Melon & Vanilla Jam image

A smooth and delicate melon jam that's great on toast, pancakes or with savoury cheeseboards and cured meats.

Provided by Neil

Categories     Jam

Time 45m

Number Of Ingredients 4

1kg / 2.2lb Orange-fleshed Melon or Cantaloupe
900g / 1.8lb Granulated Sugar
1 Vanilla Pod
125ml Liquid Pectin or equivalent of powdered pectin

Steps:

  • Deseed, remove the skin and cut the melon into 1 - 2 cm size cubes. Place in a bowl and mix in the sugar so all the melon is coated. Leave the melon to stand for around 4 - 5 hours, stirring every so often.
  • After at least 4 hours the juice of the melon will have been drawn out.

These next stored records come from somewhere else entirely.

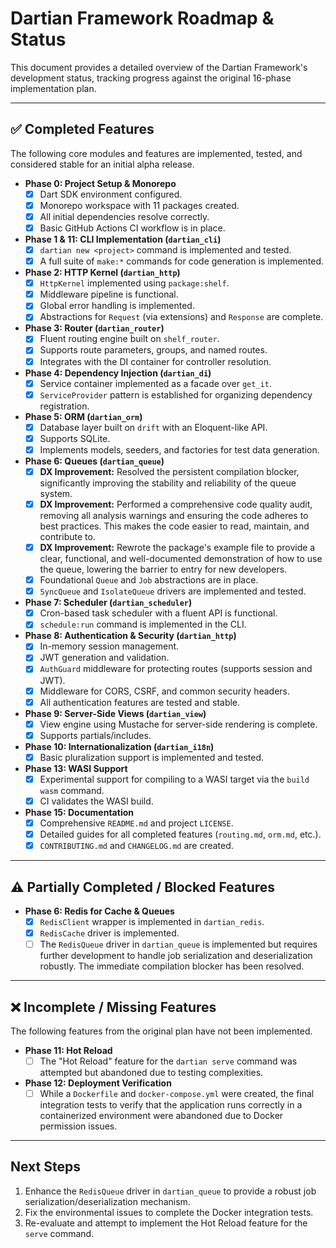 # Dartian Framework Roadmap & Status

This document provides a detailed overview of the Dartian Framework's development status, tracking progress against the original 16-phase implementation plan.

---

## ✅ Completed Features

The following core modules and features are implemented, tested, and considered stable for an initial alpha release.

-   **Phase 0: Project Setup & Monorepo**
    -   [x] Dart SDK environment configured.
    -   [x] Monorepo workspace with 11 packages created.
    -   [x] All initial dependencies resolve correctly.
    -   [x] Basic GitHub Actions CI workflow is in place.

-   **Phase 1 & 11: CLI Implementation (`dartian_cli`)**
    -   [x] `dartian new <project>` command is implemented and tested.
    -   [x] A full suite of `make:*` commands for code generation is implemented.

-   **Phase 2: HTTP Kernel (`dartian_http`)**
    -   [x] `HttpKernel` implemented using `package:shelf`.
    -   [x] Middleware pipeline is functional.
    -   [x] Global error handling is implemented.
    -   [x] Abstractions for `Request` (via extensions) and `Response` are complete.

-   **Phase 3: Router (`dartian_router`)**
    -   [x] Fluent routing engine built on `shelf_router`.
    -   [x] Supports route parameters, groups, and named routes.
    -   [x] Integrates with the DI container for controller resolution.

-   **Phase 4: Dependency Injection (`dartian_di`)**
    -   [x] Service container implemented as a facade over `get_it`.
    -   [x] `ServiceProvider` pattern is established for organizing dependency registration.

-   **Phase 5: ORM (`dartian_orm`)**
    -   [x] Database layer built on `drift` with an Eloquent-like API.
    -   [x] Supports SQLite.
    -   [x] Implements models, seeders, and factories for test data generation.

-   **Phase 6: Queues (`dartian_queue`)**
    -   [x] **DX Improvement:** Resolved the persistent compilation blocker, significantly improving the stability and reliability of the queue system.
    -   [x] **DX Improvement:** Performed a comprehensive code quality audit, removing all analysis warnings and ensuring the code adheres to best practices. This makes the code easier to read, maintain, and contribute to.
    -   [x] **DX Improvement:** Rewrote the package's example file to provide a clear, functional, and well-documented demonstration of how to use the queue, lowering the barrier to entry for new developers.
    -   [x] Foundational `Queue` and `Job` abstractions are in place.
    -   [x] `SyncQueue` and `IsolateQueue` drivers are implemented and tested.

-   **Phase 7: Scheduler (`dartian_scheduler`)**
    -   [x] Cron-based task scheduler with a fluent API is functional.
    -   [x] `schedule:run` command is implemented in the CLI.

-   **Phase 8: Authentication & Security (`dartian_http`)**
    -   [x] In-memory session management.
    -   [x] JWT generation and validation.
    -   [x] `AuthGuard` middleware for protecting routes (supports session and JWT).
    -   [x] Middleware for CORS, CSRF, and common security headers.
    -   [x] All authentication features are tested and stable.

-   **Phase 9: Server-Side Views (`dartian_view`)**
    -   [x] View engine using Mustache for server-side rendering is complete.
    -   [x] Supports partials/includes.

-   **Phase 10: Internationalization (`dartian_i18n`)**
    -   [x] Basic pluralization support is implemented and tested.

-   **Phase 13: WASI Support**
    -   [x] Experimental support for compiling to a WASI target via the `build wasm` command.
    -   [x] CI validates the WASI build.

-   **Phase 15: Documentation**
    -   [x] Comprehensive `README.md` and project `LICENSE`.
    -   [x] Detailed guides for all completed features (`routing.md`, `orm.md`, etc.).
    -   [x] `CONTRIBUTING.md` and `CHANGELOG.md` are created.

---

## ⚠️ Partially Completed / Blocked Features

-   **Phase 6: Redis for Cache & Queues**
    -   [x] `RedisClient` wrapper is implemented in `dartian_redis`.
    -   [x] `RedisCache` driver is implemented.
    -   [ ] The `RedisQueue` driver in `dartian_queue` is implemented but requires further development to handle job serialization and deserialization robustly. The immediate compilation blocker has been resolved.

---

## ❌ Incomplete / Missing Features

The following features from the original plan have not been implemented.

-   **Phase 11: Hot Reload**
    -   [ ] The "Hot Reload" feature for the `dartian serve` command was attempted but abandoned due to testing complexities.

-   **Phase 12: Deployment Verification**
    -   [ ] While a `Dockerfile` and `docker-compose.yml` were created, the final integration tests to verify that the application runs correctly in a containerized environment were abandoned due to Docker permission issues.

---

## Next Steps

1.  Enhance the `RedisQueue` driver in `dartian_queue` to provide a robust job serialization/deserialization mechanism.
2.  Fix the environmental issues to complete the Docker integration tests.
3.  Re-evaluate and attempt to implement the Hot Reload feature for the `serve` command.
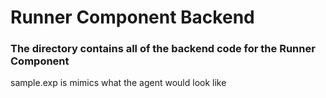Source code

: # Runner Component Backend
### The directory contains all of the backend code for the Runner Component


sample.exp is mimics what the agent would look like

Pour the juice into a pan and reserve the melon chunks in a bowl.
  • Begin to heat the melon juice in the pan along with the vanilla pod that has been cut in half lengthways and the seeds scraped out. Bring to a simmer and reduce by around half. Add the melon chunks to the juice and bring to a rolling boil.
  • Prepare a hot water bath and carefully place the cleaned jars in it. Bring to a simmer and then remove the jars when ready to fill.
  • Boil the melon jam until it reaches 105°C / 221°F. Stir in the liquid pectin or follow the instructions for doing so and perform a wrinkle test to check the jams set. Boil for another 5 minutes if the setpoint hasn't been reached and test again.
  • Once the jam has reached setting point ladle into the still-hot jars. Add the lids and bands and screw on until just tight. Process the jars in the boiling water bath submerged by at least 1 inch for 10 minutes, starting the timer when the bath reaches a boil.
  • After 10 minutes remove from the heat, allow the jars to stand in the boiling water bath for 5 minutes and then lift out with jar tongs. Allow to cool to completely.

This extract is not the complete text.